I saw this movie yesterday and agree with Dale regarding the dialogue where it became muddy in a couple of action sequences and got lost and were overpowered by my surrounds. Overall I enjoyed the movies. Both audio and video were first rate.
Good review Dale.

Cheers


----------



## nova (Apr 30, 2006)

I liked this more than I thought I would. Not a very good film but I did find it entertaining. Also thought there was a bit of The Searchers in there as well as the other films mentioned in the review.


----------



## Sonnie (Apr 11, 2006)

I watched it over the weekend and enjoyed it fairly well. I rented and recorded it with a free certificate from Dish... so I will probably watch it again.


----------



## slims1179 (Aug 26, 2011)

Looks like I'm going to RedBox tonight and ofcourse watching it by myself since the wife wont watch anything semi scary!:yikes:


----------



## devicente (Jun 28, 2007)

I also rented over the weekend. I enjoyed it. Little bit predictable but what is not any more. Worth the rent.


----------



## ironglen (Mar 4, 2009)

ironglen said:


> "meh"???
> 
> When are all the GOOD movies coming out on blu ray? :help:
> 
> :innocent:


Well, my wife picked it out...I felt it was as _exactly_ as Dale said:

"The visual effects in Priest are pretty good and as I mentioned earlier, it does offer some great eye-candy to look at and the action is pretty good to watch as well. I think the problem I have with "Priest" was that at the end of the movie, which sets itself up for a sequel that will probably never happen, is that I just didn’t care. Yeah there were great effects, wonderful sound, lots and lots of explosions, but as the credits rolled I thought; *“meh”…*

The audio ROCKS :yes:


----------



## flyng_fool (Apr 10, 2010)

I've been interested in this movie from the get go. I knew it wan't going to be an Oscar contender but it look s entertaining, I'll have to check it out.


----------



## rwisem (Apr 6, 2009)

Absolutely it had a major plot element from the SEARCHERS, one of my all time favoorites.


----------



## JerryLove (Dec 5, 2009)

I concur: not bad not great, but "good".

The sad thing is that I think it could have been great. There are some excellent actors in there. There was a real budget. There's a solid environment and decent story to work from. The costumers did an excellent job (love especially the villan). 

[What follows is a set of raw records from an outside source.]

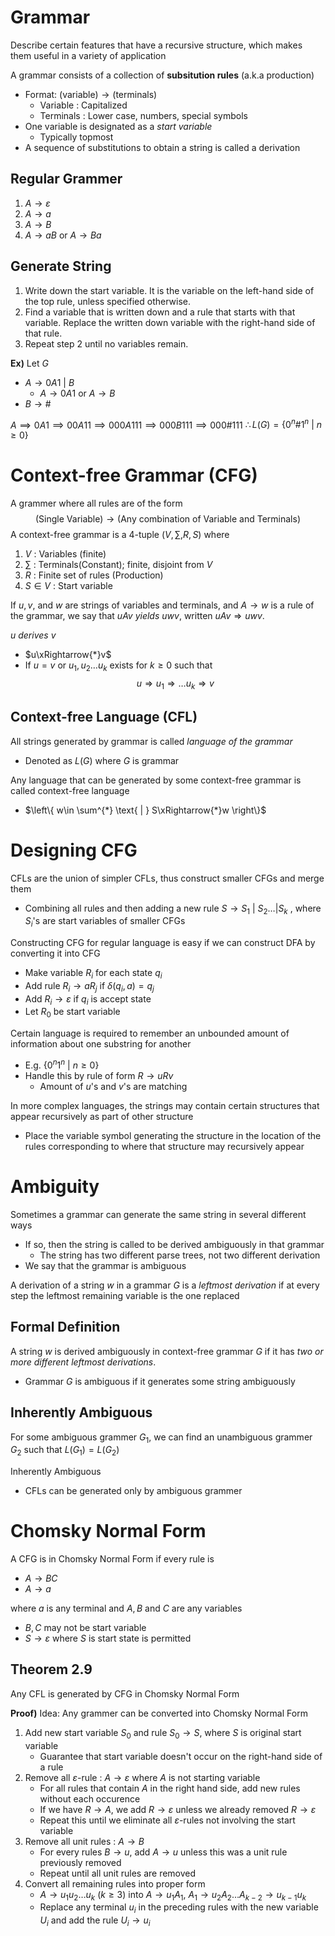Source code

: # Grammar
Describe certain features that have a recursive structure, which makes them useful in a variety of application

A grammar consists of a collection of **subsitution rules** (a.k.a production)
- Format: $\text{(variable)}\to\text{(terminals)}$
	- Variable : Capitalized
	- Terminals : Lower case, numbers, special symbols
- One variable is designated as a *start variable*
	- Typically topmost
- A sequence of substitutions to obtain a string is called a derivation

## Regular Grammer
1. $A\to \varepsilon$
2. $A\to a$
3. $A\to B$
4. $A\to aB$ or $A\to Ba$

## Generate String
1. Write down the start variable. It is the variable on the left-hand side of the top rule, unless specified otherwise. 
2. Find a variable that is written down and a rule that starts with that variable. Replace the written down variable with the right-hand side of that rule. 
3. Repeat step 2 until no variables remain.

**Ex)**
Let $G$
- $A\to 0A 1\text{ | }B$
	- $A\to0A1$ or $A\to B$
- $B\to\#$

$A\implies 0A 1\implies 00A 11\implies 000A 111\implies 000B 111 \implies 000\# 111$
$\therefore L(G)=\{ 0^{n}\# 1^{n}\text{ | }n\geq 0\}$

# Context-free Grammar (CFG)
A grammer where all rules are of the form
$$\text{(Single Variable)}\to\text{(Any combination of Variable and Terminals)}$$
A context-free grammar is a 4-tuple $\left( V,\sum,R,S \right)$ where
1. $V$ : Variables (finite)
2. $\sum$ : Terminals(Constant); finite, disjoint from $V$
3. $R$ : Finite set of rules (Production)
4. $S\in V$ : Start variable

If $u, v$, and $w$ are strings of variables and terminals, and $A → w$ is a rule of the grammar, we say that $uAv$ *yields* $uwv$, written $uAv \Rightarrow uwv$. 

$u$ *derives* $v$
- $u\xRightarrow{*}v$
- If $u=v$ or $u_{1},u_{2}\dots u_{k}$ exists for $k\geq 0$ such that $$u\Rightarrow u_{1}\Rightarrow\dots u_{k}\Rightarrow v$$
## Context-free Language (CFL)
All strings generated by grammar is called *language of the grammar*
- Denoted as $L(G)$ where $G$ is grammar

Any language that can be generated by some context-free grammar is called context-free language
- $\left\{  w\in \sum^{*} \text{ | } S\xRightarrow{*}w  \right\}$

# Designing CFG
CFLs are the union of simpler CFLs, thus construct smaller CFGs and merge them
- Combining all rules and then adding a new rule $S\to S_{1}\text{ | }S_{2} \dots | S_{k}$ , where $S_{i}$'s are start variables of smaller CFGs

Constructing CFG for regular language is easy if we can construct DFA by converting it into CFG
- Make variable $R_{i}$ for each state $q_{i}$
- Add rule $R_{i}\to aR_{j}$ if $\delta(q_{i}, a)=q_{j}$
- Add $R_{i}\to\varepsilon$ if $q_{i}$ is accept state
- Let $R_{0}$ be start variable

Certain language is required to remember an unbounded amount of information about one substring for another
- E.g. $\{ 0^{n}1^{n}\text{ | }n\geq 0 \}$
- Handle this by rule of form $R\to uRv$
	- Amount of $u$'s and $v$'s are matching

In more complex languages, the strings may contain certain structures that appear recursively as part of other structure
- Place the variable symbol generating the structure in the location of the rules corresponding to where that structure may recursively appear



# Ambiguity
Sometimes a grammar can generate the same string in several different ways
- If so, then the string is called to be derived ambiguously in that grammar
	- The string has two different parse trees, not two different derivation
- We say that the grammar is ambiguous

A derivation of a string $w$ in a grammar $G$ is a *leftmost derivation* if at every step the leftmost remaining variable is the one replaced

## Formal Definition
A string $w$ is derived ambiguously in context-free grammar $G$ if it has *two or more different leftmost derivations*. 
- Grammar $G$ is ambiguous if it generates some string ambiguously

## Inherently Ambiguous
For some ambiguous grammer $G_{1}$, we can find an unambiguous grammer $G_{2}$ such that $L(G_{1})=L(G_{2})$

Inherently Ambiguous
- CFLs can be generated only by ambiguous grammer

# Chomsky Normal Form
A CFG is in Chomsky Normal Form if every rule is 
- $A\to BC$
- $A\to a$

where $a$ is any terminal and $A,B$ and $C$ are any variables
- $B,C$ may not be start variable
- $S\to\varepsilon$ where $S$ is start state is permitted

## Theorem 2.9
Any CFL is generated by CFG in Chomsky Normal Form

**Proof)**
Idea: Any grammer can be converted into Chomsky Normal Form

1. Add new start variable $S_{0}$ and rule $S_{0}\to S$, where $S$ is original start variable
	- Guarantee that start variable doesn't occur on the right-hand side of a rule
2. Remove all $\varepsilon$-rule : $A\to\varepsilon$ where $A$ is not starting variable
	- For all rules that contain $A$ in the right hand side,  add new rules without each occurence
	- If we have $R\to A$, we add $R\to\varepsilon$ unless we already removed $R\to \varepsilon$
	- Repeat this until we eliminate all $\varepsilon$-rules not involving the start variable
3. Remove all unit rules : $A\to B$
	- For every rules $B\to u$, add $A\to u$ unless this was a unit rule previously removed
	- Repeat until all unit rules are removed
4. Convert all remaining rules into proper form
	- $A\to u_{1}u_{2}\dots u_{k}\text{ } (k\geq3)$ into $A\to u_{1}A_{1}$, $A_{1}\to u_{2}A_{2}\dots A_{k-2}\to u_{k-1}u_{k}$
	- Replace any terminal $u_{i}$ in the preceding rules with the new variable $U_{i}$ and add the rule $U_{i}\to u_{i}$
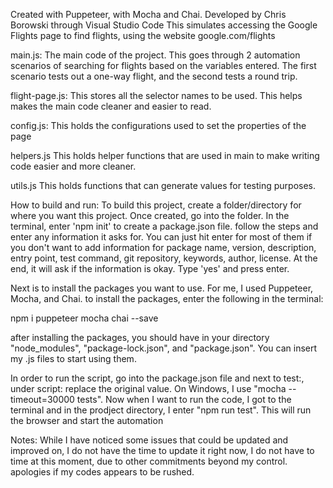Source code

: Created with Puppeteer, with Mocha and Chai. Developed by Chris Borowski through Visual Studio Code
This simulates accessing the Google Flights page to find flights, using the website google.com/flights

main.js:
The main code of the project. This goes through 2 automation scenarios of searching for flights based
on the variables entered. The first scenario tests out a one-way flight, and the second tests a round
trip.

flight-page.js:
This stores all the selector names to be used. This helps makes the main code cleaner and easier to read.

config.js:
This holds the configurations used to set the properties of the page

helpers.js
This holds helper functions that are used in main to make writing code easier and more cleaner.

utils.js
This holds functions that can generate values for testing purposes.

How to build and run:
To build this project, create a folder/directory for where you want this project. Once created, go into the folder.
In the terminal, enter 'npm init' to create a package.json file. follow the steps and enter any information it asks for.
You can just hit enter for most of them if you don't want to add information for package name, version, description, entry
point, test command, git repository, keywords, author, license. At the end, it will ask if the information is okay. Type 'yes'
and press enter.

Next is to install the packages you want to use. For me, I used Puppeteer, Mocha, and Chai. to install the packages, enter the
following in the terminal:

npm i puppeteer mocha chai --save

after installing the packages, you should have in your directory "node_modules", "package-lock.json", and "package.json". You can
insert my .js files to start using them.

In order to run the script, go into the package.json file and next to test:, under script: replace the original value. On Windows, I
use "mocha --timeout=30000 tests". Now when I want to run the code, I got to the terminal and in the prodject directory, I enter
"npm run test". This will run the browser and start the automation

Notes: While I have noticed some issues that could be updated and improved on, I do not have the time to update it right now, I do not have to time at this moment, due to other commitments beyond my control. apologies if my codes appears to be rushed.


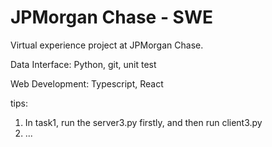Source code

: # JPMorgan Chase - SWE
Virtual experience project at JPMorgan Chase.

Data Interface: Python, git, unit test

Web Development: Typescript, React

tips:
1. In task1, run the server3.py firstly, and then run client3.py
2. ...
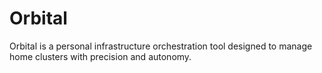 # Orbital
Orbital is a personal infrastructure orchestration tool designed to manage home clusters with precision and autonomy.
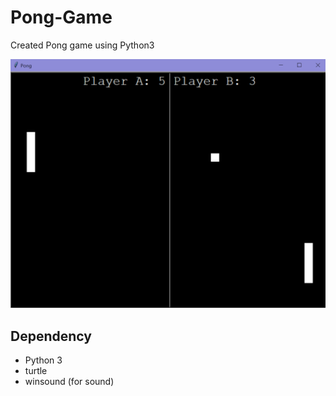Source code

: # Pong-Game

Created Pong game using Python3

![](result.png)

## Dependency

- Python 3
- turtle
- winsound (for sound)
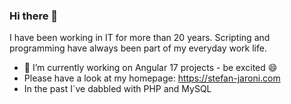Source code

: ### Hi there 👋

I have been working in IT for more than 20 years.
Scripting and programming have always been part of my everyday work life.

- 🔭 I’m currently working on Angular 17 projects - be excited 😄
- Please have a look at my homepage: <a href="https://stefan-jaroni.com">https://stefan-jaroni.com</a>
- In the past I´ve dabbled with PHP and MySQL

<!--
**sjaroni/sjaroni** is a ✨ _special_ ✨ repository because its `README.md` (this file) appears on your GitHub profile.

Here are some ideas to get you started:

- 🔭 I’m currently working on ...
- 🌱 I’m currently learning ...
- 👯 I’m looking to collaborate on ...
- 🤔 I’m looking for help with ...
- 💬 Ask me about ...
- 📫 How to reach me: ...
- 😄 Pronouns: ...
- ⚡ Fun fact: ...
-->
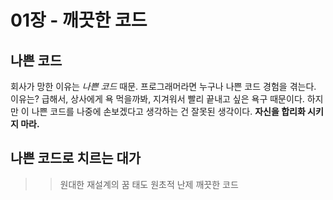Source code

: # 01장 - 깨끗한 코드

## 나쁜 코드
회사가 망한 이유는 *나쁜 코드* 때문.
프로그래머라면 누구나 나쁜 코드 경험을 겪는다. 이유는?
급해서, 상사에게 욕 먹을까봐, 지겨워서 빨리 끝내고 싶은 욕구 때문이다. 
하지만 이 나쁜 코드를 나중에 손보겠다고 생각하는 건 잘못된 생각이다. **자신을 합리화 시키지 마라.**

## 나쁜 코드로 치르는 대가
>> 원대한 재설계의 꿈
>> 태도
>> 원초적 난제
>> 깨끗한 코드

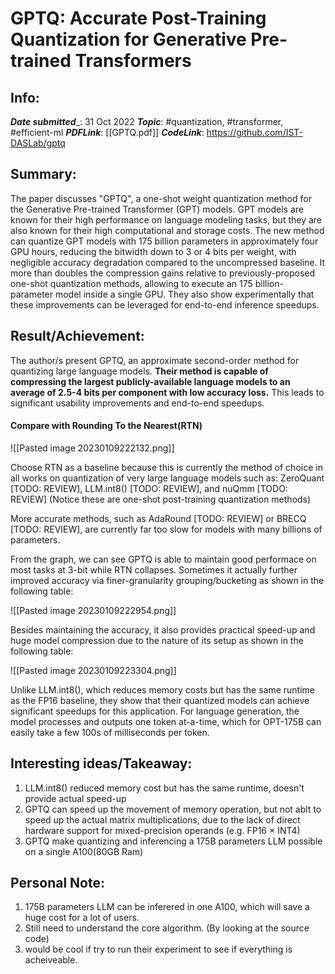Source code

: # GPTQ: Accurate Post-Training Quantization for Generative Pre-trained Transformers 

## Info: 
___Date submitted____:  31 Oct 2022
___Topic___: #quantization, #transformer, #efficient-ml
___PDFLink___: [[GPTQ.pdf]] 
___CodeLink___: https://github.com/IST-DASLab/gptq

## Summary:  

The paper discusses "GPTQ", a one-shot weight quantization method for the Generative Pre-trained Transformer (GPT) models. GPT models are known for their high performance on language modeling tasks, but they are also known for their high computational and storage costs. The new method can quantize GPT models with 175 billion parameters in approximately four GPU hours, reducing the bitwidth down to 3 or 4 bits per weight, with negligible accuracy degradation compared to the uncompressed baseline. It more than doubles the compression gains relative to previously-proposed one-shot quantization methods, allowing to execute an 175 billion-parameter model inside a single GPU. They also show experimentally that these improvements can be leveraged for end-to-end inference speedups.

## Result/Achievement:

The author/s present GPTQ, an approximate second-order method for quantizing large language models. **Their method is capable of compressing the largest publicly-available language models to an average of 2.5-4 bits per component with low accuracy loss.** This leads to significant usability improvements and end-to-end speedups. 

#### Compare with Rounding To the Nearest(RTN) 

![[Pasted image 20230109222132.png]]

Choose RTN as a baseline because this is currently the method of choice in all works on quantization of very large language models such as: ZeroQuant [TODO: REVIEW], LLM.int8() [TODO: REVIEW], and nuQmm [TODO: REVIEW] (Notice these are one-shot post-training quantization methods)

More accurate methods, such as AdaRound [TODO: REVIEW] or BRECQ  [TODO: REVIEW], are currently far too slow for models with many billions of parameters. 

From the graph, we can see GPTQ is able to maintain good performace on most tasks at 3-bit while RTN collapses. Sometimes it actually further improved accuracy via finer-granularity grouping/bucketing as shown in the following table:

![[Pasted image 20230109222954.png]]

Besides maintaining the accuracy, it also provides practical speed-up and huge model compression due to the nature of its setup as shown in the following table:

![[Pasted image 20230109223304.png]]

Unlike LLM.int8(), which reduces memory costs but has the same runtime as the FP16 baseline, they show that their quantized models can achieve significant speedups for this application. For language generation, the model processes and outputs one token at-a-time, which for OPT-175B can easily take a few 100s of milliseconds per token.

## Interesting ideas/Takeaway: 

1. LLM.int8() reduced memory cost but has the same runtime, doesn't provide actual speed-up
2. GPTQ can speed up the movement of memory operation, but not ablt to speed up the actual matrix multiplications, due to the lack of direct hardware support for mixed-precision operands (e.g. FP16 × INT4)
3. GPTQ make quantizing and inferencing a 175B parameters LLM possible on a single A100(80GB Ram)


## Personal Note: 

1. 175B parameters LLM can be inferered in one A100, which will save a huge cost for a lot of users. 
2. Still need to understand the core algorithm. (By looking at the source code)
3. would be cool if try to run their experiment to see if everything is acheiveable. 

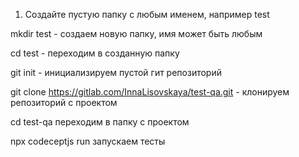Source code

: 

1. Создайте пустую папку с любым именем, например test

mkdir test - создаем новую папку, имя может быть любым

cd test - переходим в созданную папку

git init - инициализируем пустой гит репозиторий

git clone https://gitlab.com/InnaLisovskaya/test-qa.git - клонируем репозиторий с проектом

cd test-qa переходим в папку с проектом

npx codeceptjs run запускаем тесты



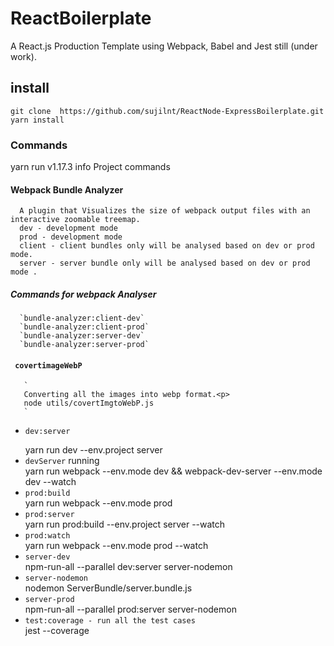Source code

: # ReactBoilerplate
A React.js Production Template using Webpack, Babel and Jest still (under work).

## install
`git clone  https://github.com/sujilnt/ReactNode-ExpressBoilerplate.git`  <br/>
`yarn install`

### Commands

yarn run v1.17.3
info Project commands
   
#### Webpack Bundle Analyzer <br/>
      A plugin that Visualizes the size of webpack output files with an interactive zoomable treemap.
      dev - development mode
      prod - development mode
      client - client bundles only will be analysed based on dev or prod mode. 
      server - server bundle only will be analysed based on dev or prod mode .

##### Commands for webpack Analyser
      `bundle-analyzer:client-dev` 
      `bundle-analyzer:client-prod` 
      `bundle-analyzer:server-dev` 
      `bundle-analyzer:server-prod`
    
####  ` covertimageWebP` <br/>
       `
       Converting all the images into webp format.<p>
       node utils/covertImgtoWebP.js
       `
   - `dev:server` <br/>
      <p></p> 
      yarn run dev --env.project server
   - `devServer` running <br/> 
      yarn run webpack --env.mode dev && webpack-dev-server --env.mode dev --watch
   - `prod:build ` <br/>
      yarn run webpack --env.mode prod
   - `prod:server` <br/>
      yarn run prod:build --env.project server --watch
   - `prod:watch` <br/>
      yarn run webpack --env.mode prod --watch
   - `server-dev` <br/>
      npm-run-all --parallel dev:server server-nodemon
   - `server-nodemon` <br/>
      nodemon  ServerBundle/server.bundle.js
   - `server-prod` <br/>
      npm-run-all --parallel prod:server server-nodemon
   - `test:coverage - run all the test cases` <br/>
      jest --coverage


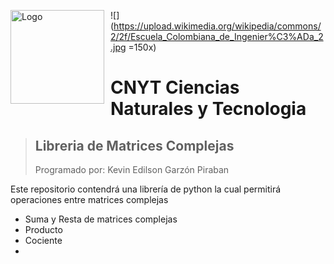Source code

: <img src="https://upload.wikimedia.org/wikipedia/commons/2/2f/Escuela_Colombiana_de_Ingenier%C3%ADa_2.jpg"
     alt="Logo"
     style="float: left; margin-right: 10px;" width="150"/>
     
 
![](https://upload.wikimedia.org/wikipedia/commons/2/2f/Escuela_Colombiana_de_Ingenier%C3%ADa_2.jpg =150x)
# CNYT Ciencias Naturales y Tecnologia
> ## Libreria de Matrices Complejas
>Programado por: Kevin Edilson Garzón Piraban

Este repositorio contendrá una librería de python la cual permitirá operaciones entre matrices complejas
  * Suma y Resta de matrices complejas
  * Producto
  * Cociente
  *
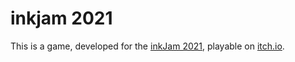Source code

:# inkjam 2021

This is a game, developed for the [inkJam 2021](https://itch.io/jam/inkjam-2021), playable on [itch.io](https://skosnowich.itch.io/inkjam-2021).
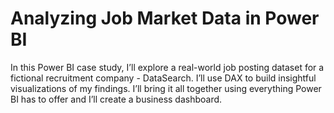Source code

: # Analyzing Job Market Data in Power BI

In this Power BI case study, I’ll explore a real-world job posting dataset for a fictional recruitment company - DataSearch. I’ll use DAX to build insightful visualizations of my findings. I’ll bring it all together using everything Power BI has to offer and I’ll create a business dashboard.
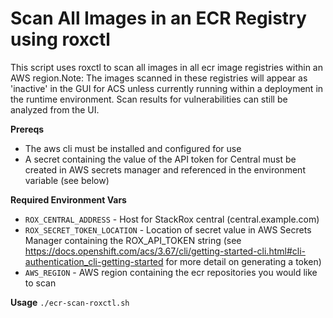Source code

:# Scan All Images in an ECR Registry using roxctl

This script uses roxctl to scan all images in all ecr image registries within an AWS region.Note: The images scanned in these registries will appear as 'inactive' in the GUI for ACS unless currently running within a deployment in the runtime environment. Scan results for vulnerabilities can still be analyzed from the UI. 

**Prereqs**
* The aws cli must be installed and configured for use
* A secret containing the value of the API token for Central must be created in AWS secrets manager and referenced in the environment variable (see below) 

**Required Environment Vars**
* `ROX_CENTRAL_ADDRESS` - Host for StackRox central (central.example.com)
* `ROX_SECRET_TOKEN_LOCATION` - Location of secret value in AWS Secrets Manager containing the ROX_API_TOKEN string (see https://docs.openshift.com/acs/3.67/cli/getting-started-cli.html#cli-authentication_cli-getting-started for more detail on generating a token) 
* `AWS_REGION` - AWS region containing the ecr repositories you would like to scan

**Usage**
`./ecr-scan-roxctl.sh`

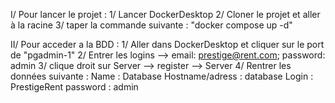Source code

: I/ Pour lancer le projet : 
1/ Lancer DockerDesktop
2/ Cloner le projet et aller à la racine 
3/ taper la commande suivante : "docker compose up -d"

II/ Pour acceder a la BDD : 
1/ Aller dans DockerDesktop et cliquer sur le port de "pgadmin-1"
2/ Entrer les logins --> email: prestige@rent.com; password: admin
3/ clique droit sur Server --> register --> Server
4/ Rentrer les données suivante : 
    Name : Database
    Hostname/adress : database 
    Login : PrestigeRent
    password : admin
    

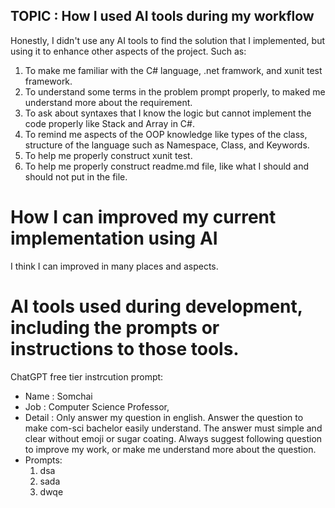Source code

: ## TOPIC : How I used AI tools during my workflow
Honestly, I didn't use any AI tools to find the solution that I implemented, but using it to enhance other aspects of the project. Such as:
1. To make me familiar with the C# language, .net framwork, and xunit test framework.
2. To understand some terms in the problem prompt properly, to maked me understand more about the requirement.
3. To ask about syntaxes that I know the logic but cannot implement the code properly like Stack and Array in C#.
4. To remind me aspects of the OOP knowledge like types of the class, structure of the language such as Namespace, Class, and Keywords.
5. To help me properly construct xunit test.
6. To help me properly construct readme.md file, like what I should and should not put in the file.

# How I can improved my current implementation using AI 
I think I can improved in many places and aspects. 

# AI tools used during development, including the prompts or instructions to those tools.
ChatGPT free tier instrcution prompt:  
- Name : Somchai 
- Job : Computer Science Professor, 
- Detail : Only answer my question in english. Answer the question to make com-sci bachelor easily understand. The answer must simple and clear without emoji or sugar coating. Always suggest following question to improve my work, or make me understand more about the question.
- Prompts:
  1. dsa
  2. sada
  3. dwqe 
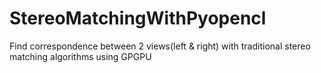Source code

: # StereoMatchingWithPyopencl
Find correspondence between 2 views(left &amp; right) with traditional stereo matching algorithms using GPGPU
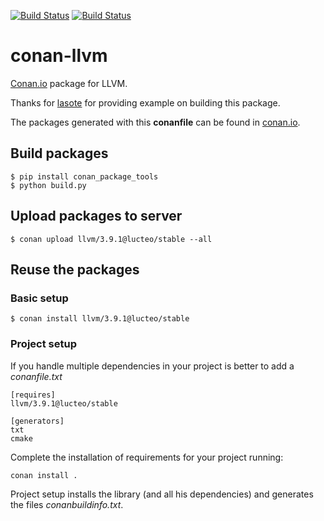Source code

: [![Build Status](https://travis-ci.org/lucteo/conan-llvm.svg)](https://travis-ci.org/lucteo/conan-llvm)
[![Build Status](https://ci.appveyor.com/api/projects/status/github/lucteo/conan-llvm)](https://ci.appveyor.com/project/lucteo/conan-llvm)


# conan-llvm
[Conan.io](https://conan.io) package for LLVM.

Thanks for [lasote](https://github.com/lasote) for providing example on building this package.

The packages generated with this **conanfile** can be found in [conan.io](https://conan.io/source/llvm/3.9.1/lucteo/stable).

## Build packages

    $ pip install conan_package_tools
    $ python build.py

## Upload packages to server

    $ conan upload llvm/3.9.1@lucteo/stable --all

## Reuse the packages

### Basic setup

    $ conan install llvm/3.9.1@lucteo/stable

### Project setup

If you handle multiple dependencies in your project is better to add a *conanfile.txt*

    [requires]
    llvm/3.9.1@lucteo/stable

    [generators]
    txt
    cmake

Complete the installation of requirements for your project running:</small></span>

    conan install .

Project setup installs the library (and all his dependencies) and generates the files *conanbuildinfo.txt*.
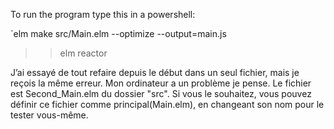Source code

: To run the program type this in a powershell:


`elm make src/Main.elm --optimize --output=main.js
>> elm reactor


J’ai essayé de tout refaire depuis le début dans un seul fichier, mais je reçois la même erreur. Mon ordinateur a un problème je pense. Le fichier est Second_Main.elm du dossier "src". Si vous le souhaitez, vous pouvez définir ce fichier comme principal(Main.elm), en changeant son nom pour le tester vous-même.
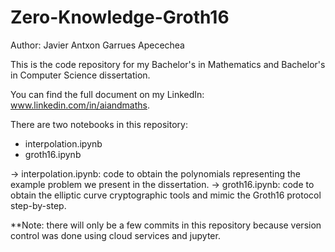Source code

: # Zero-Knowledge-Groth16
Author: Javier Antxon Garrues Apecechea

This is the code repository for my Bachelor's in Mathematics and Bachelor's in Computer Science dissertation. 

You can find the full document on my LinkedIn: www.linkedin.com/in/aiandmaths.

There are two notebooks in this repository:
  - interpolation.ipynb
  - groth16.ipynb

-> interpolation.ipynb: code to obtain the polynomials representing the example problem we present in the dissertation.
-> groth16.ipynb: code to obtain the elliptic curve cryptographic tools and mimic the Groth16 protocol step-by-step.


**Note: there will only be a few commits in this repository because version control was done using cloud services and jupyter.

But somewhere the director just failed to pull it off. The opening sceen, which should have been terrifying and then tragic was just there. Not dull, but only marginally exciting and lacking the gravitas that could have been in a better movie. It really does set the stage.

I might buy used. I'm glad I watched... but it is the kind of movie I like.


----------



## gorb (Sep 5, 2010)

The movie was decent enough but definitely could have been better.



GranteedEV said:


> sounds like a ripoff of Hellsing Ultimate...


I don't consider it similar to hellsing other than both having vampires, people with abilities and the church. The movie isn't really similar to the manhwa either :/

http://en.wikipedia.org/wiki/Priest_(manhwa)
http://en.wikipedia.org/wiki/Hellsing


----------



## Dale Rasco (Apr 11, 2009)

I always liked Alucard. He would make a great protagonist in a live action film if they could find the right actor.


----------



## gorb (Sep 5, 2010)

I can't think of anyone who would fit as Alucard D:


----------